Otro personaje del universo borgiano, el lingüista, poeta, crítico literario y especialista en técnica ajedrecística Pierre Menard (asombrosamente cercano, a juzgar por su currículum, a nuestro ingeniero austriaco), concibe en un momento de su carrera la descabellada idea de escribir el Quijote; no de copiar, ni imitar, parodiar o remedar el libro de Cervantes, si no de escribirlo tal cual. Menard sabe (es un filósofo del lenguaje, no se olvide) que ello es perfectamente posible y que esa posibilidad se la ofrece justamente el descubrimiento de su colega de Cambridge.


El autor escribe su necrológica en 1939. La primera intención del escrito es establecer el catálogo verdadero de la obra de Menard, y zanjar así la polémica abierta con cierta Madame Henri Bachelier que acaba de publicar un catálogo intoxicado de falsedades en un diario al que nuestro panegirista fustiga por protestante y masón. Entre las obras inventariadas se encuentran las siguientes, el extraño proyecto de Menard es casi una consecuencia necesaria de estas investigaciones, por eso las reseñamos (las citas son literales):


c) Una monografía sobre «ciertas reflexiones» o afinidades del pensamiento de Descartes, de Leibniz y de John Wilkins (Nîmes, 1903).

d) Una monografía sobre la Characterística universalis de Leibniz (Nîmes, 1904).

e) Un artículo técnico sobre la posibilidad de enriquecer el ajedrez eliminando uno de los peones de torre. Menard propone, recomienda, discute y acaba por rechazar esa innovación.

f) Una monografía sobre el Ars magna generalis de Ramon Llull (Nîmes, 1906).

h) Los borradores de una monografía sobre la lógica simbólica de George Boole.

m) La obra Les problemes d’un probleme (Paris, 1917) que discute en orden cronológico las soluciones del ilustre problema de Aquiles y las tortuga. Dos ediciones de este libro han aparecido hasta ahora; la segunda trae como epígrafe el consejo de Leibniz «Ne craignez point, monsieur, la tortue», y renueva los capítulos dedicados a Russell y Descartes.

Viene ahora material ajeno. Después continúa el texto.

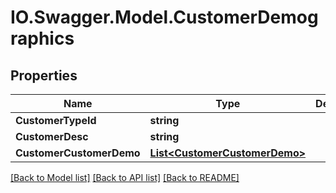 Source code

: # IO.Swagger.Model.CustomerDemographics
## Properties

Name | Type | Description | Notes
------------ | ------------- | ------------- | -------------
**CustomerTypeId** | **string** |  | [optional] 
**CustomerDesc** | **string** |  | [optional] 
**CustomerCustomerDemo** | [**List&lt;CustomerCustomerDemo&gt;**](CustomerCustomerDemo.md) |  | [optional] 

[[Back to Model list]](../README.md#documentation-for-models) [[Back to API list]](../README.md#documentation-for-api-endpoints) [[Back to README]](../README.md)


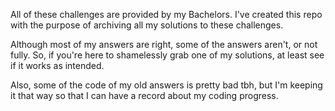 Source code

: All of these challenges are provided by my Bachelors.
I've created this repo with the purpose of archiving all my solutions to these challenges.

Although most of my answers are right, some of the answers aren't, or not fully.
So, if you're here to shamelessly grab one of my solutions, at least see if it works as intended.

Also, some of the code of my old answers is pretty bad tbh, but I'm keeping it that way so that I can have a record about my coding progress.
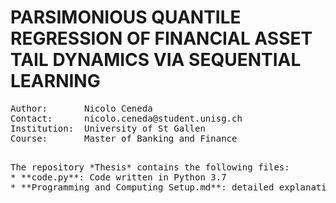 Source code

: # PARSIMONIOUS QUANTILE REGRESSION OF FINANCIAL ASSET TAIL DYNAMICS VIA SEQUENTIAL LEARNING

<pre>
Author:       Nicolo Ceneda
Contact:      nicolo.ceneda@student.unisg.ch
Institution:  University of St Gallen
Course:       Master of Banking and Finance
<pre>

The repository *Thesis* contains the following files:
* **code.py**: Code written in Python 3.7
* **Programming and Computing Setup.md**: detailed explanation of the setup required to run Python locally on a Mac (Apple Inc.) device and on the WRDS cloud.
 


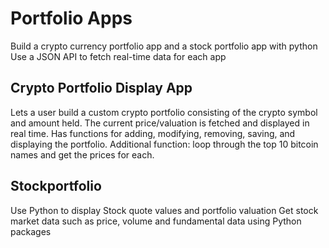 # Portfolio Apps
Build a crypto currency portfolio app and a stock portfolio app with python
Use a JSON API to fetch real-time data for each app

## Crypto Portfolio Display App
Lets a user build a custom crypto portfolio consisting of the crypto symbol and amount held. The current price/valuation is fetched and displayed in real time.
Has functions for adding, modifying, removing, saving, and displaying the portfolio.
Additional function: loop through the top 10 bitcoin names and get the prices for each.

## Stockportfolio 
Use Python to display Stock quote values and portfolio valuation
Get stock market data such as price, volume and fundamental data using Python packages




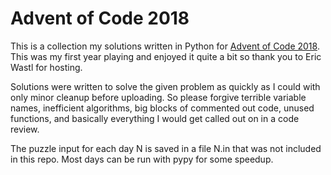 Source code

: # Advent of Code 2018
This is a collection my solutions written in Python for 
[Advent of Code 2018](https://adventofcode.com/2018). This was my first year
playing and enjoyed it quite a bit so thank you to Eric Wastl for hosting.

Solutions were written to solve the given problem as quickly as 
I could with only minor cleanup before uploading. So please forgive
terrible variable names, inefficient algorithms, big blocks of commented
out code, unused functions, and basically everything I would get called
out on in a code review.

The puzzle input for each day N is saved in a file N.in that was not 
included in this repo. Most days can be run with pypy for some speedup.
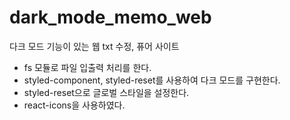 # dark_mode_memo_web
다크 모드 기능이 있는 웹 txt 수정, 퓨어 사이트

* fs 모듈로 파일 입출력 처리를 한다.
* styled-component, styled-reset를 사용하여 다크 모드를 구현한다.
* styled-reset으로 글로벌 스타일을 설정한다.
* react-icons을 사용하였다.
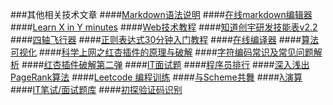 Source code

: ###其他相关技术文章
####[Markdown语法说明](http://wowubuntu.com/markdown/index.html)
####[在线markdown编辑器](http://mahua.jser.me/)
####[Learn X in Y minutes](http://learnxinyminutes.com/)
####[Web技术教程](http://www.w3school.com.cn/)
####[知道创宇研发技能表v2.2](http://blog.knownsec.com/Knownsec_RD_Checklist/v2.2.html#)
####[四轴飞行器](http://www.wellmakers.com/category/4axis/)
####[正则表达式30分钟入门教程](http://deerchao.net/tutorials/regex/regex.htm)
####[在线编译器](http://ideone.com/)
####[算法可视化](http://bindog.github.io/%E7%90%86%E8%AE%BA/2014/08/09/visualizing-algorithms/)
####[科学上网之红杏插件的原理与破解](http://bindog.github.io/%E5%B7%A5%E7%A8%8B/2014/07/03/analysis-and-hack-of-hongxin/)
####[字符编码常识及常见问题解析](http://mp.weixin.qq.com/s?__biz=MzA5MTY2NTcwNw==&mid=201226425&idx=1&sn=5a9846e6cc18012ef5b1f5216c2addbd#rd)
####[红杏插件破解第二弹](http://bindog.github.io/%E5%B7%A5%E7%A8%8B/2014/08/17/hack-hongxing-2nd/)
####[IT面试题](http://itjob.io/)
####[程序员排行](http://index.mvmap.com/)
####[深入浅出PageRank算法](http://segmentfault.com/blog/hujiaweibujidao/1190000000711128)
####[Leetcode 编程训练](http://coolshell.cn/articles/12052.html)
####[与Scheme共舞](http://blog.csdn.net/g9yuayon/article/details/1676688)
####[λ演算](http://zh.wikipedia.org/wiki/%CE%9B%E6%BC%94%E7%AE%97)
####[IT笔试/面试题库](http://www.nowcoder.com/)
####[初探验证码识别](http://drops.wooyun.org/tips/4550)
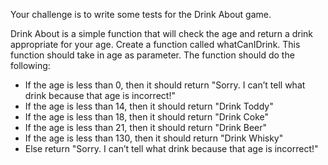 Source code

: Your challenge is to write some tests for the Drink About game.

Drink About is a simple function that will check the age and return a drink appropriate for your age. Create a function called whatCanIDrink. This function should take in age as parameter. The function should do the following:

* If the age is less than 0, then it should return "Sorry. I can’t tell what drink because that age is incorrect!"
* If the age is less than 14, then it should return "Drink Toddy"
* If the age is less than 18, then it should return "Drink Coke"
* If the age is less than 21, then it should return "Drink Beer"
* If the age is less than 130, then it should return "Drink Whisky"
* Else return "Sorry. I can’t tell what drink because that age is incorrect!" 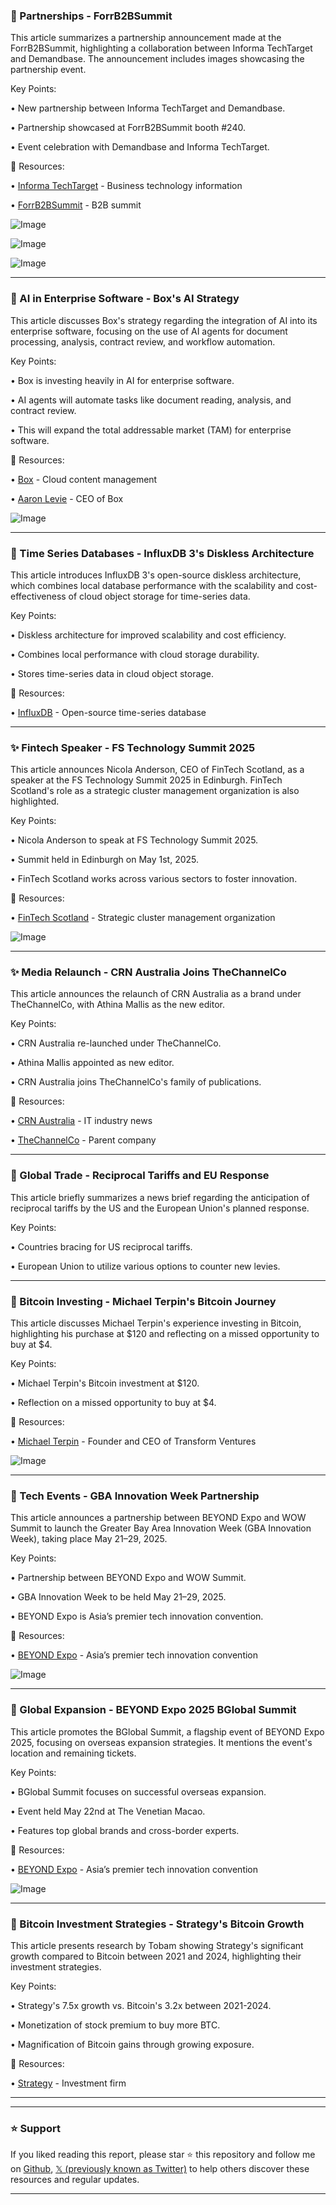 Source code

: ### 🚀 Partnerships - ForrB2BSummit

This article summarizes a partnership announcement made at the ForrB2BSummit, highlighting a collaboration between Informa TechTarget and Demandbase.  The announcement includes images showcasing the partnership event.

Key Points:

• New partnership between Informa TechTarget and Demandbase.


• Partnership showcased at ForrB2BSummit booth #240.


• Event celebration with Demandbase and Informa TechTarget.


🔗 Resources:

• [Informa TechTarget](https://x.com/InformaTTGT) - Business technology information


• [ForrB2BSummit](https://x.com/hashtag/ForrB2BSummit?src=hashtag_click) - B2B summit


![Image](https://pbs.twimg.com/media/GneSJinWgAAqRpw?format=jpg&name=small)

![Image](https://pbs.twimg.com/media/GneSKxFXoAAJyt0?format=jpg&name=small)

![Image](https://pbs.twimg.com/media/GneSL_RXQAA7Ndv?format=jpg&name=small)



---

### 🤖 AI in Enterprise Software - Box's AI Strategy

This article discusses Box's strategy regarding the integration of AI into its enterprise software, focusing on the use of AI agents for document processing, analysis, contract review, and workflow automation.

Key Points:

• Box is investing heavily in AI for enterprise software.


• AI agents will automate tasks like document reading, analysis, and contract review.


• This will expand the total addressable market (TAM) for enterprise software.


🔗 Resources:

• [Box](https://x.com/Box) - Cloud content management


• [Aaron Levie](https://x.com/levie) - CEO of Box


![Image](https://pbs.twimg.com/ext_tw_video_thumb/1907113609349705730/pu/img/oF_37cp8lSdyDLAR.jpg)


---

### 🤖 Time Series Databases - InfluxDB 3's Diskless Architecture

This article introduces InfluxDB 3's open-source diskless architecture, which combines local database performance with the scalability and cost-effectiveness of cloud object storage for time-series data.

Key Points:

• Diskless architecture for improved scalability and cost efficiency.


• Combines local performance with cloud storage durability.


• Stores time-series data in cloud object storage.



🔗 Resources:

• [InfluxDB](https://x.com/InfluxDB) - Open-source time-series database


---

### ✨ Fintech Speaker - FS Technology Summit 2025

This article announces Nicola Anderson, CEO of FinTech Scotland, as a speaker at the FS Technology Summit 2025 in Edinburgh.  FinTech Scotland's role as a strategic cluster management organization is also highlighted.

Key Points:

• Nicola Anderson to speak at FS Technology Summit 2025.


• Summit held in Edinburgh on May 1st, 2025.


• FinTech Scotland works across various sectors to foster innovation.


🔗 Resources:

• [FinTech Scotland](https://x.com/digitfyi) - Strategic cluster management organization


![Image](https://pbs.twimg.com/media/GndELyNXIAADivc?format=jpg&name=small)


---

### ✨ Media Relaunch - CRN Australia Joins TheChannelCo

This article announces the relaunch of CRN Australia as a brand under TheChannelCo, with Athina Mallis as the new editor.

Key Points:

• CRN Australia re-launched under TheChannelCo.


• Athina Mallis appointed as new editor.


• CRN Australia joins TheChannelCo's family of publications.



🔗 Resources:

• [CRN Australia](https://x.com/CRN) - IT industry news


• [TheChannelCo](https://x.com/TheChannelCo) - Parent company


---

### 🤖 Global Trade - Reciprocal Tariffs and EU Response

This article briefly summarizes a news brief regarding the anticipation of reciprocal tariffs by the US and the European Union's planned response.

Key Points:

• Countries bracing for US reciprocal tariffs.


• European Union to utilize various options to counter new levies.



---

### 🤖 Bitcoin Investing - Michael Terpin's Bitcoin Journey

This article discusses Michael Terpin's experience investing in Bitcoin, highlighting his purchase at $120 and reflecting on a missed opportunity to buy at $4.

Key Points:

• Michael Terpin's Bitcoin investment at $120.


• Reflection on a missed opportunity to buy at $4.


🔗 Resources:

• [Michael Terpin](https://x.com/michaelterpin) - Founder and CEO of Transform Ventures


![Image](https://pbs.twimg.com/ext_tw_video_thumb/1906984231043309569/pu/img/BYaKm5McIntfTWjs.jpg)


---

### 🚀 Tech Events - GBA Innovation Week Partnership

This article announces a partnership between BEYOND Expo and WOW Summit to launch the Greater Bay Area Innovation Week (GBA Innovation Week), taking place May 21–29, 2025.

Key Points:

• Partnership between BEYOND Expo and WOW Summit.


• GBA Innovation Week to be held May 21–29, 2025.


• BEYOND Expo is Asia’s premier tech innovation convention.


🔗 Resources:

• [BEYOND Expo](https://x.com/beyondtechexpo) - Asia’s premier tech innovation convention


![Image](https://pbs.twimg.com/media/GnA6EafbMAAVDbU?format=jpg&name=small)


---

### 🚀 Global Expansion - BEYOND Expo 2025 BGlobal Summit

This article promotes the BGlobal Summit, a flagship event of BEYOND Expo 2025, focusing on overseas expansion strategies.  It mentions the event's location and remaining tickets.

Key Points:

• BGlobal Summit focuses on successful overseas expansion.


• Event held May 22nd at The Venetian Macao.


• Features top global brands and cross-border experts.



🔗 Resources:

• [BEYOND Expo](https://x.com/beyondtechexpo) -  Asia’s premier tech innovation convention


![Image](https://pbs.twimg.com/media/GnanmlAaYAA0JKE?format=png&name=small)


---

### 🤖 Bitcoin Investment Strategies - Strategy's Bitcoin Growth

This article presents research by Tobam showing Strategy's significant growth compared to Bitcoin between 2021 and 2024, highlighting their investment strategies.

Key Points:

• Strategy's 7.5x growth vs. Bitcoin's 3.2x between 2021-2024.


• Monetization of stock premium to buy more BTC.


• Magnification of Bitcoin gains through growing exposure.



🔗 Resources:

• [Strategy](https://x.com/Strategy) - Investment firm


---


---

### ⭐️ Support

If you liked reading this report, please star ⭐️ this repository and follow me on [Github](https://github.com/Drix10), [𝕏 (previously known as Twitter)](https://x.com/DRIX_10_) to help others discover these resources and regular updates.

---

Con echar un simple vistazo a esta lista plagada de nombres ilustres de la lógica, nos percatamos ya del interés de Menard por el viejo proyecto de la búsqueda de la lengua perfecta. Se trata ésta de una obsesión que comienza en la Atenas socrática y que sólo es definitivamente abandonada a mediados del siglo XX cuando, tras el giro pragmático, se lo empieza a considerar un proyecto carente de sentido[4]. A lo largo de tantos siglos la empresa adquiere muchas formas y matices distintos, pero en lo fundamental permanece la misma: la construcción de un lenguaje formal y formalizable, depurado de las ambigüedades que aquejan a la lengua ordinaria de forma que refleje sin oscuridades el mundo natural tal cual es. De forma sencilla: se deseaba construir un lenguaje científico, con carácter exclusivamente descriptivo del que se debía arrancar toda cualidad emotiva. La Filosofía del Lenguaje, la Lógica por supuesto, incluso la moderna concepción de la teorías científicas son hijas de este proyecto[5]. En fin, concluyamos que, a juzgar por su currículum, Pierre Menard fue una especie de positivista lógico que contribuyó a su manera a la tarea colectiva de construir una semántica del lenguaje natural.



Imagen: Cristina de Padua, Castilla la Mancha

[1] Investigaciones filosóficas, 23

[2] Ídem,19

[3] 43. La cursiva es mía.

[4] Umberto Eco publicó una visión de conjunto del proyecto en un libro titulado, precisamente, La búsqueda de la lengua perfecta; el estudio dedica sendos capítulos a cada uno de los autores estudiados por Menard, sin embargo no hay la más mínima mención de nuestro autor.

[5] La concepción positivista de las teorías científicas (la llamada Concepción heredada), presupone esta lengua perfecta.